E a me piace stare qui.
Se Ami avesse potuto raggiungerlo, sarebbe stato un mondo
perfetto.
Tuttavia, lo era anche il loro mondo in Giappone, dove avrebbe avuto
una vita
con lei e sarebbe riuscito a trovare il modo di sviluppare le idee per
cui stava
mettendo le basi in quei mesi negli States. La tesi era già
finita, perciò avrebbe avuto tempo libero dopo il lavoro. Un
po', almeno. Sarebbero state poche ore al giorno, che avrebbe
voluto dedicare solamente ad Ami.
Fissò il soffitto della caffetteria in cui si era
seduto.
Alla fine aveva scoperto che lei aveva un briciolo di ragione
su una
delle paure di cui gli aveva parlato prima di partire. Solo trovandosi
in America lui aveva sentito di non essere ancora pronto ad abbandonare
la sua vita da studente, proprio ora che aveva scoperto quanto potesse
essere ancora esaltarlo.
Ovviamente anche lavorare poteva essere interessante, ma la
società finanziaria che lo aveva assunto in estate non gli
aveva
offerto le stesse sfide, ed era proprio nei loro uffici che lui
intendeva tornare. Lo stipendio era troppo allettante.
Non era una tortura stare con loro, non si
annoiava, ma lavorare con loro non lo avrebbe reso felice quanto
sviluppare un progetto di fisica. Avrebbe potuto puntare ad un altro
impiego se non si fosse messo
in testa di mantenere una famiglia.
Rimuginò.
Alla fine, quel periodo della sua vita difficilmente
si sarebbe protratto per
più di due anni. Dopo sarebbero venuti Usagi, Mamoru, e il
loro
regno. Eppure, non era piacevole scoprire di avere un minimo rimpianto.
Avrebbe preferito non saperlo.
Aveva ancora delle possibilità, no? Poteva sempre
provare a
trovare un lavoro diverso in Giappone, più adatto a lui. Non
sarebbe stata Ami a costringerlo in un impiego per denaro. A
lei non importava dei soldi, era frugale. E lui... Forse poteva
imparare a vivere con meno. Tutto quello di cui aveva bisogno era lei.
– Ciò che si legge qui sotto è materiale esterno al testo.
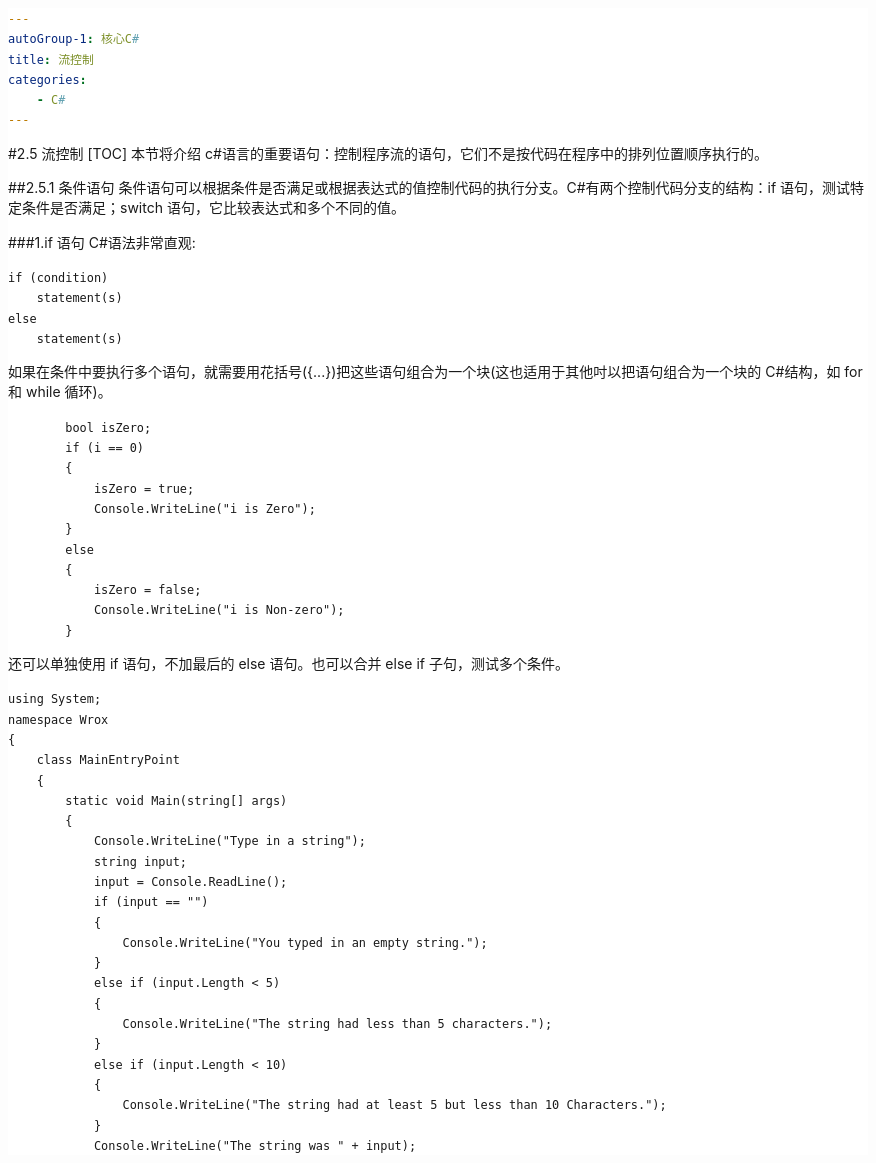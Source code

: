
 ```yaml
---
autoGroup-1: 核心C#
title: 流控制
categories:
    - C#
---
```


#2.5 流控制
[TOC]
本节将介绍 c#语言的重要语句：控制程序流的语句，它们不是按代码在程序中的排列位置顺序执行的。

##2.5.1 条件语句
条件语句可以根据条件是否满足或根据表达式的值控制代码的执行分支。C#有两个控制代码分支的结构：if 语句，测试特定条件是否满足；switch 语句，它比较表达式和多个不同的值。

###1.if 语句
C#语法非常直观:

```
if (condition)
    statement(s)
else
    statement(s)
```

如果在条件中要执行多个语句，就需要用花括号({...})把这些语句组合为一个块(这也适用于其他吋以把语句组合为一个块的 C#结构，如 for 和 while 循环)。

```
        bool isZero;
        if (i == 0)
        {
            isZero = true;
            Console.WriteLine("i is Zero");
        }
        else
        {
            isZero = false;
            Console.WriteLine("i is Non-zero");
        }
```

还可以单独使用 if 语句，不加最后的 else 语句。也可以合并 else if 子句，测试多个条件。

```
using System;
namespace Wrox
{
    class MainEntryPoint
    {
        static void Main(string[] args)
        {
            Console.WriteLine("Type in a string");
            string input;
            input = Console.ReadLine();
            if (input == "")
            {
                Console.WriteLine("You typed in an empty string.");
            }
            else if (input.Length < 5)
            {
                Console.WriteLine("The string had less than 5 characters.");
            }
            else if (input.Length < 10)
            {
                Console.WriteLine("The string had at least 5 but less than 10 Characters.");
            }
            Console.WriteLine("The string was " + input);
```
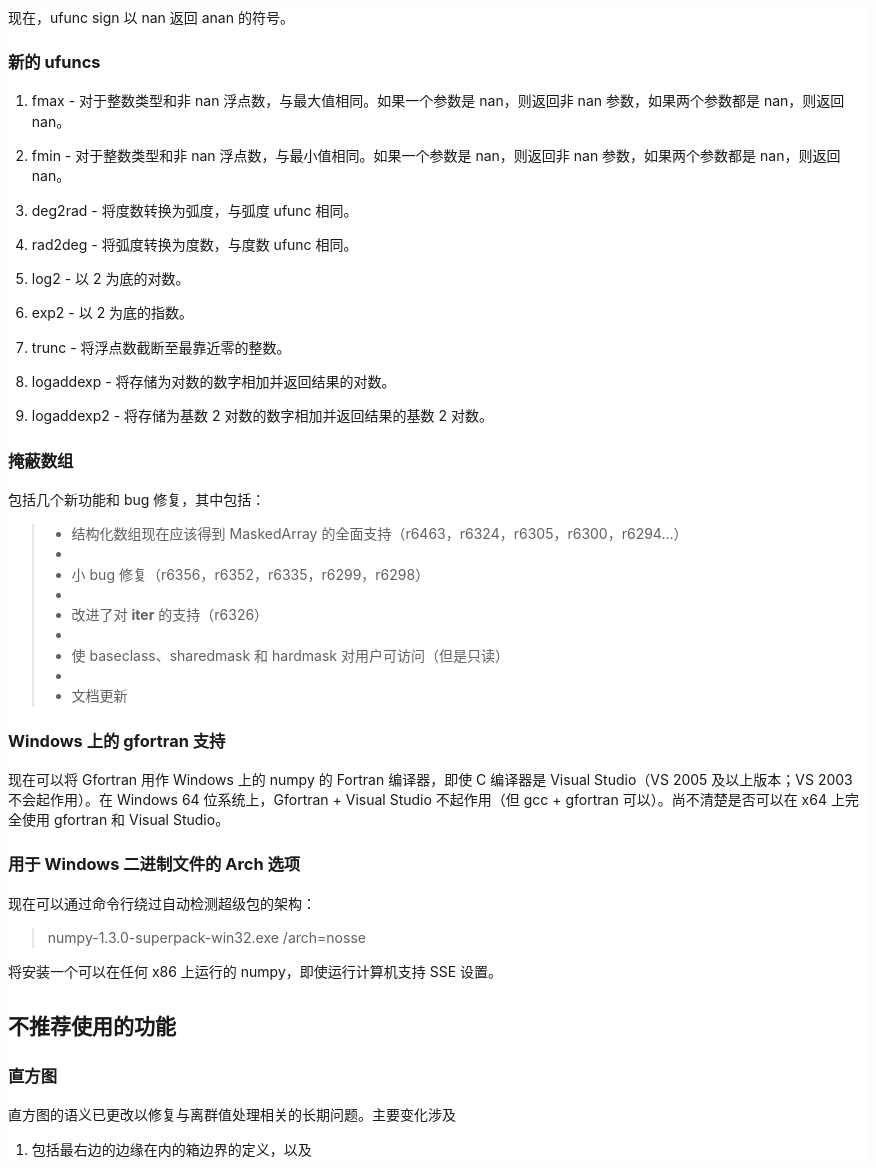 现在，ufunc sign 以 nan 返回 anan 的符号。

### 新的 ufuncs

1.  fmax - 对于整数类型和非 nan 浮点数，与最大值相同。如果一个参数是 nan，则返回非 nan 参数，如果两个参数都是 nan，则返回 nan。

1.  fmin - 对于整数类型和非 nan 浮点数，与最小值相同。如果一个参数是 nan，则返回非 nan 参数，如果两个参数都是 nan，则返回 nan。

1.  deg2rad - 将度数转换为弧度，与弧度 ufunc 相同。

1.  rad2deg - 将弧度转换为度数，与度数 ufunc 相同。

1.  log2 - 以 2 为底的对数。

1.  exp2 - 以 2 为底的指数。

1.  trunc - 将浮点数截断至最靠近零的整数。

1.  logaddexp - 将存储为对数的数字相加并返回结果的对数。

1.  logaddexp2 - 将存储为基数 2 对数的数字相加并返回结果的基数 2 对数。

### 掩蔽数组

包括几个新功能和 bug 修复，其中包括：

> +   结构化数组现在应该得到 MaskedArray 的全面支持（r6463，r6324，r6305，r6300，r6294…）
> +   
> +   小 bug 修复（r6356，r6352，r6335，r6299，r6298）
> +   
> +   改进了对 __iter__ 的支持（r6326）
> +   
> +   使 baseclass、sharedmask 和 hardmask 对用户可访问（但是只读）
> +   
> +   文档更新

### Windows 上的 gfortran 支持

现在可以将 Gfortran 用作 Windows 上的 numpy 的 Fortran 编译器，即使 C 编译器是 Visual Studio（VS 2005 及以上版本；VS 2003 不会起作用）。在 Windows 64 位系统上，Gfortran + Visual Studio 不起作用（但 gcc + gfortran 可以）。尚不清楚是否可以在 x64 上完全使用 gfortran 和 Visual Studio。

### 用于 Windows 二进制文件的 Arch 选项

现在可以通过命令行绕过自动检测超级包的架构：

> numpy-1.3.0-superpack-win32.exe /arch=nosse

将安装一个可以在任何 x86 上运行的 numpy，即使运行计算机支持 SSE 设置。

## 不推荐使用的功能

### 直方图

直方图的语义已更改以修复与离群值处理相关的长期问题。主要变化涉及

1.  包括最右边的边缘在内的箱边界的定义，以及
Riprese a bere il suo tè del pomeriggio - un
abitudine che faceva parte del suo essere giapponese.
Con un cenno della testa salutò un compagno di
corso che stava passando per i corridoi della biblioteca.
Doveva raccontare ad Ami di Reed? Si era ripromesso di
dimenticarsi
di quella storia, ma alle domande di lei sulle persone che
aveva
incontrato in America, un paio di volte gli era venuto in mente anche
quell'esperienza poco piacevole. Si era trattenuto dal parlarne.
Provava un poco di vergogna, come se avesse fatto qualcosa per
attirare quel genere di attenzioni. Non era così, ma forse
era
questo il gioco delle persone come Reed - maschi o femmine che fossero.
Facevano sentire accerchiate le loro predere e continuavano a ripetere
che erano state loro a incitare tanto interesse.
Quella vicenda era durata... una decina di giorni? Joanna Reed
si era presentata al
tavolo del pub in cui lui aveva avuto la sfortunata idea di sedersi da
solo, sbattendogli in faccia le tette strizzate in un top fuori
stagione nei primi freddi autunnali di settembre.
«Ciao!»
gli aveva sorriso, maliziosa.
Lui aveva alzato il libro che stava leggendo, per farle capire
che era occupato.
«Ciao.» Aveva giudicato chiusa la conversazione,
tornando
ad assaggiare i suoi primi sorsi di birra americani.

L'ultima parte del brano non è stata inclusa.